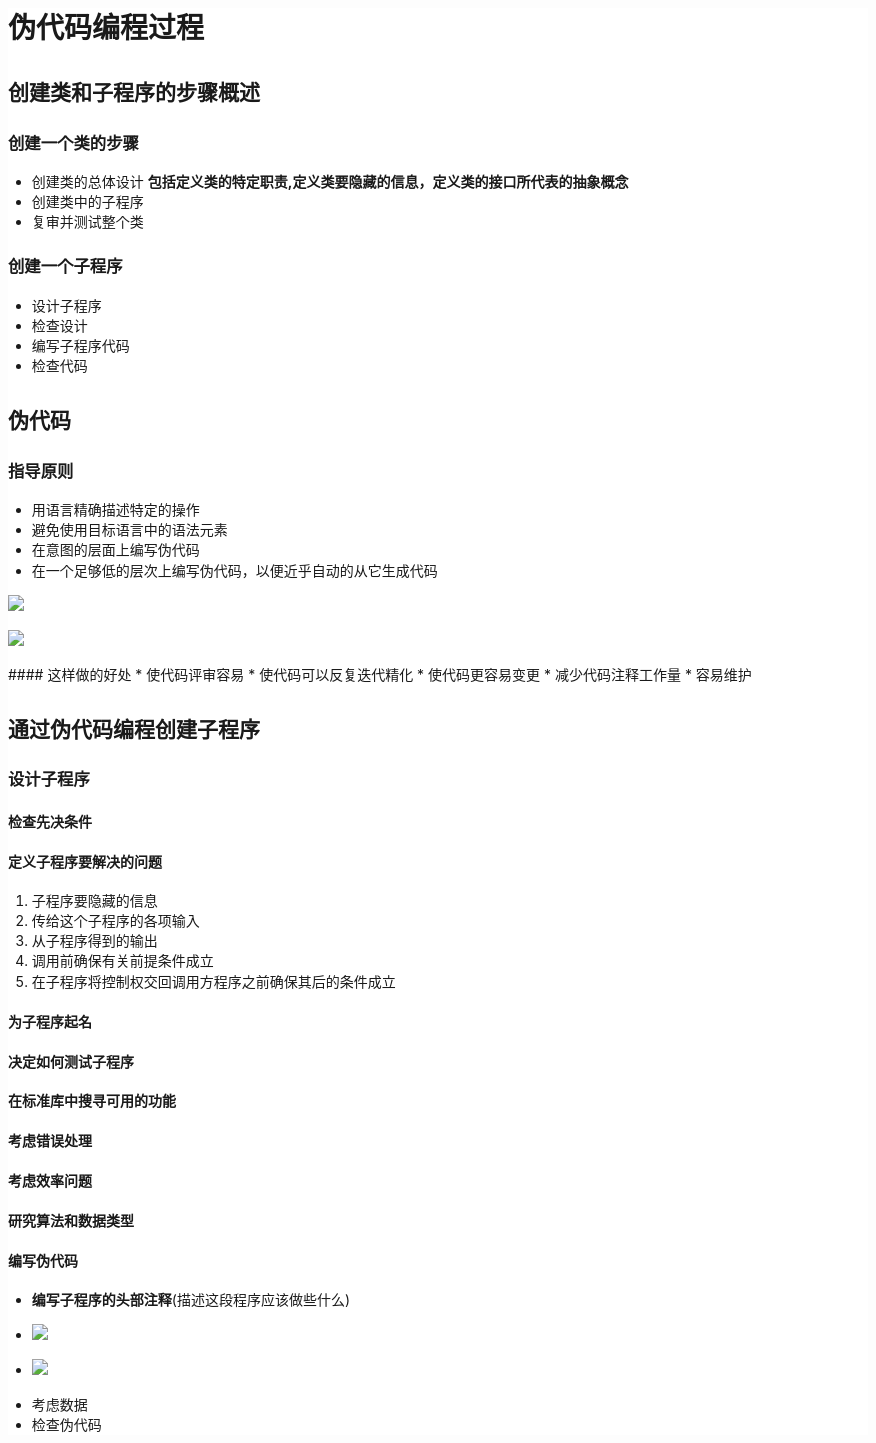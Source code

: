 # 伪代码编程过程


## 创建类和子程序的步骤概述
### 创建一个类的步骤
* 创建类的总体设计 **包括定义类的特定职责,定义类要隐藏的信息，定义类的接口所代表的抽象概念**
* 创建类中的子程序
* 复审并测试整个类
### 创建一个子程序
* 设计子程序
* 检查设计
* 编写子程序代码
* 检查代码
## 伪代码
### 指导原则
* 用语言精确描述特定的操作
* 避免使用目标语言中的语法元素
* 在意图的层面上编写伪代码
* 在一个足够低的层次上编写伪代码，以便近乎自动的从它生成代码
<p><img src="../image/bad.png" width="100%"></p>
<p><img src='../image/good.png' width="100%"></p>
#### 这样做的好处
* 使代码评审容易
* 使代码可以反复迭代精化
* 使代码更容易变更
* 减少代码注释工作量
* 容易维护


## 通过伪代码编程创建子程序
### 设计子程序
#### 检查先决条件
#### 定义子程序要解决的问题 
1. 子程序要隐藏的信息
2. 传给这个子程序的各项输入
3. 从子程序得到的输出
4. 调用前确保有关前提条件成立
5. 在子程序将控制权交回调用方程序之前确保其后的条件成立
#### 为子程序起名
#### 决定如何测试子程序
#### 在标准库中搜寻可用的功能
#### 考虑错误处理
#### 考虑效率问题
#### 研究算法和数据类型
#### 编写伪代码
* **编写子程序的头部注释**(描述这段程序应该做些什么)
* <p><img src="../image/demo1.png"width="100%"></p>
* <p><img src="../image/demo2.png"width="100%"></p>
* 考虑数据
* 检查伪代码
= = = = =
TASK DETAILS: Set down the entries above exactly; no pictures belong in the copy.

SOLUTION:
Source code

: # 伪代码编程过程


## 创建类和子程序的步骤概述
### 创建一个类的步骤
* 创建类的总体设计 **包括定义类的特定职责,定义类要隐藏的信息，定义类的接口所代表的抽象概念**
* 创建类中的子程序
* 复审并测试整个类
### 创建一个子程序
* 设计子程序
* 检查设计
* 编写子程序代码
* 检查代码
## 伪代码
### 指导原则
* 用语言精确描述特定的操作
* 避免使用目标语言中的语法元素
* 在意图的层面上编写伪代码
* 在一个足够低的层次上编写伪代码，以便近乎自动的从它生成代码
<p><img src="../image/bad.png" width="100%"></p>
<p><img src='../image/good.png' width="100%"></p>
#### 这样做的好处
* 使代码评审容易
* 使代码可以反复迭代精化
* 使代码更容易变更
* 减少代码注释工作量
* 容易维护


## 通过伪代码编程创建子程序
### 设计子程序
#### 检查先决条件
#### 定义子程序要解决的问题 
1. 子程序要隐藏的信息
2. 传给这个子程序的各项输入
3. 从子程序得到的输出
4. 调用前确保有关前提条件成立
5. 在子程序将控制权交回调用方程序之前确保其后的条件成立
#### 为子程序起名
#### 决定如何测试子程序
#### 在标准库中搜寻可用的功能
#### 考虑错误处理
#### 考虑效率问题
#### 研究算法和数据类型
#### 编写伪代码
* **编写子程序的头部注释**(描述这段程序应该做些什么)
* <p><img src="../image/demo1.png"width="100%"></p>
* <p><img src="../image/demo2.png"width="100%"></p>
* 考虑数据
* 检查伪代码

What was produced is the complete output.